As far as I can tell, it seems you're asking how to concatenate a new map on to a collection of maps. So, how to add a new item in an array. Just use + like this simple example:
return [{item:1}, {item:2}] + [{item:3}];
Note that the single item we're adding at the end isn't a map, but a collection with only one item.
So for your query:
RETURN [
{type:1, Orders:[{Price:10,Amount:100},
{Price:11,Amount:200},
{Price:12,Amount:300}]},
{type:2, Orders:[{Price:10,Amount:100},
{Price:11,Amount:**250**},
{Price:12,Amount:300}]}]
+
[{type:3, Orders:[{Price:10,Amount:100},
{Price:11,Amount:200},{Price:12,Amount:300}]}]
as **CombinedOrders**
Should do the trick.
Or you could maybe do it a bit cleaner, like this:
WITH [{type:1, Orders:[{Price:10,Amount:100},{Price:11,Amount:200},{Price:12,Amount:300}]},
{type:2, Orders:[{Price:10,Amount:100},{Price:11,Amount:200},{Price:12,Amount:300}]},
{type:3, Orders:[{Price:10,Amount:100},{Price:11,Amount:200},{Price:12,Amount:300}]}] as ExistingOrders,
{type:2, Order:{Price:11,Amount:50}} as NewOrder
RETURN ExistingOrders + [NewOrder];
OK now for the part that doesn't make sense.

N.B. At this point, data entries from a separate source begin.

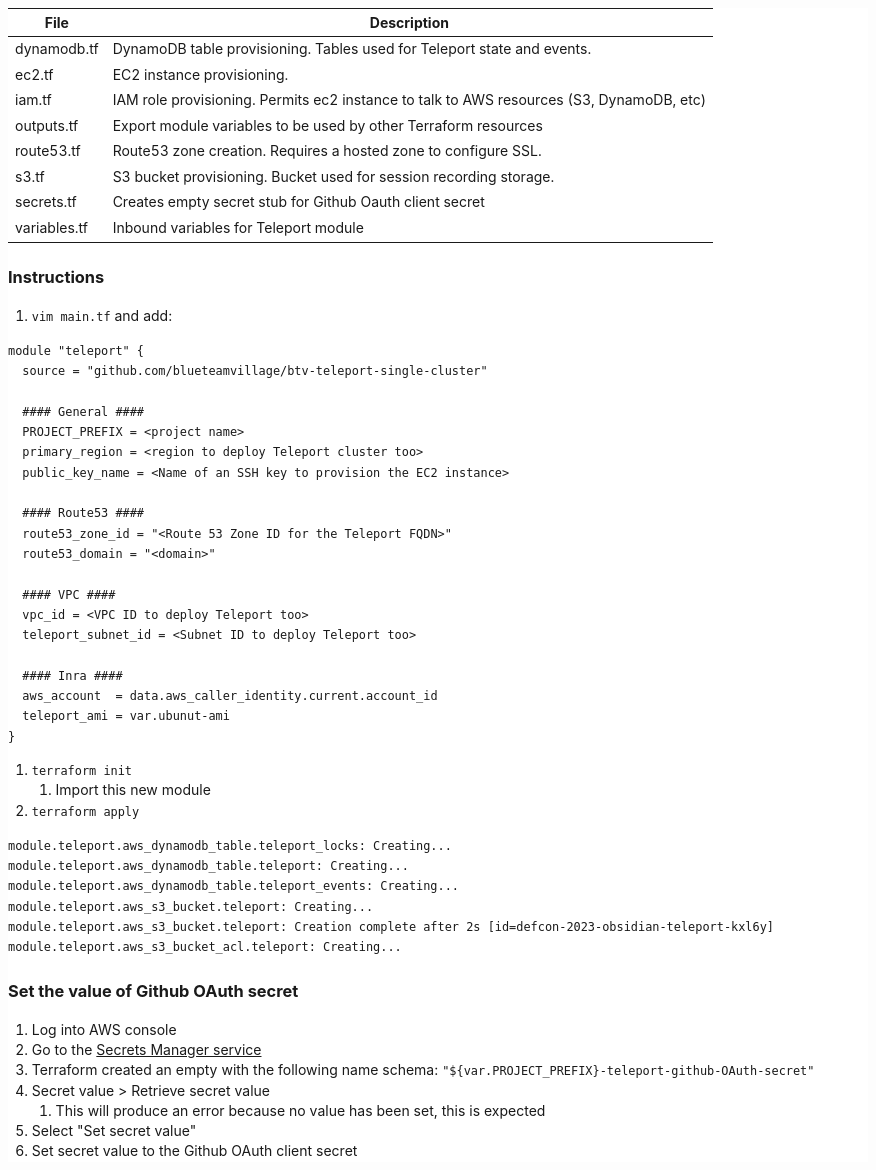 File           | Description
-------------- | ---------------------------------------------------------------------------------------------
dynamodb.tf    | DynamoDB table provisioning. Tables used for Teleport state and events.
ec2.tf         | EC2 instance provisioning.
iam.tf         | IAM role provisioning. Permits ec2 instance to talk to AWS resources (S3, DynamoDB, etc)
outputs.tf     | Export module variables to be used by other Terraform resources
route53.tf     | Route53 zone creation. Requires a hosted zone to configure SSL.
s3.tf          | S3 bucket provisioning. Bucket used for session recording storage.
secrets.tf     | Creates empty secret stub for Github Oauth client secret
variables.tf   | Inbound variables for Teleport module

### Instructions
1. `vim main.tf` and add:
```
module "teleport" {
  source = "github.com/blueteamvillage/btv-teleport-single-cluster"

  #### General ####
  PROJECT_PREFIX = <project name>
  primary_region = <region to deploy Teleport cluster too>
  public_key_name = <Name of an SSH key to provision the EC2 instance>

  #### Route53 ####
  route53_zone_id = "<Route 53 Zone ID for the Teleport FQDN>"
  route53_domain = "<domain>"

  #### VPC ####
  vpc_id = <VPC ID to deploy Teleport too>
  teleport_subnet_id = <Subnet ID to deploy Teleport too>

  #### Inra ####
  aws_account  = data.aws_caller_identity.current.account_id
  teleport_ami = var.ubunut-ami
}
```
1. `terraform init`
    1. Import this new module
1. `terraform apply`
```
module.teleport.aws_dynamodb_table.teleport_locks: Creating...
module.teleport.aws_dynamodb_table.teleport: Creating...
module.teleport.aws_dynamodb_table.teleport_events: Creating...
module.teleport.aws_s3_bucket.teleport: Creating...
module.teleport.aws_s3_bucket.teleport: Creation complete after 2s [id=defcon-2023-obsidian-teleport-kxl6y]
module.teleport.aws_s3_bucket_acl.teleport: Creating...
```

### Set the value of Github OAuth secret
1. Log into AWS console
1. Go to the [Secrets Manager service](https://us-east-2.console.aws.amazon.com/secretsmanager/home?region=us-east-2#)
1. Terraform created an empty with the following name schema: `"${var.PROJECT_PREFIX}-teleport-github-OAuth-secret"`
1. Secret value > Retrieve secret value
    1. This will produce an error because no value has been set, this is expected
1. Select "Set secret value"
1. Set secret value to the Github OAuth client secret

In your example, it looks like you want to modify the map inside of the collection. But you have two {type:2} maps in there, and you're looking to merge them into something with one resulting {type:3} map in the output that you're asking for. If you need to deconflict map entries and change what the map entry ought to be, it might be that cypher isn't your best choice for that kind of query.
I figured it out:
WITH [{type:1, Orders:[{Price:10,Amount:100},{Price:11,Amount:200},Price:12,Amount:300}]},{type:2, Orders:[{Price:10,Amount:100},{Price:11,Amount:200},{Price:12,Amount:300}]},{type:3, Orders:[{Price:10,Amount:100},{Price:11,Amount:200},{Price:12,Amount:300}]}] as ExistingOrders,{type:2, Orders:[{Price:11,Amount:50}]} as NewOrder
RETURN
reduce(map=filter(p in ExistingOrders where not p.type=NewOrder.type),
x in [(filter(p2 in ExistingOrders where p2.type=NewOrder.type)[0])]|
CASE x
WHEN null THEN NewOrder
ELSE {type:x.type, Orders:[
reduce(map2=filter(p3 in x.Orders where not (p3.Price=(NewOrder.Orders[0]).Price)),
x2 in [filter(p4 in x.Orders where p4.Price=(NewOrder.Orders[0]).Price)[0]]|
CASE x2
WHEN null THEN NewOrder.Orders[0]
ELSE {Price:x2.Price, Amount:x2.Amount+(NewOrder.Orders[0]).Amount}
END+map2 )]} END+map) as CombinedOrders
...using nested Reduce functions.
So, to start with it combines a list of orders without matching type, with a list of those orders (actually, just one) with a matching type. For those latter ExistingOrders (with type that matches the NewOrder) it does a similar thing with Price in the nested reduce function and combines non-matching Prices with matching Prices, adding the Amount in the latter case.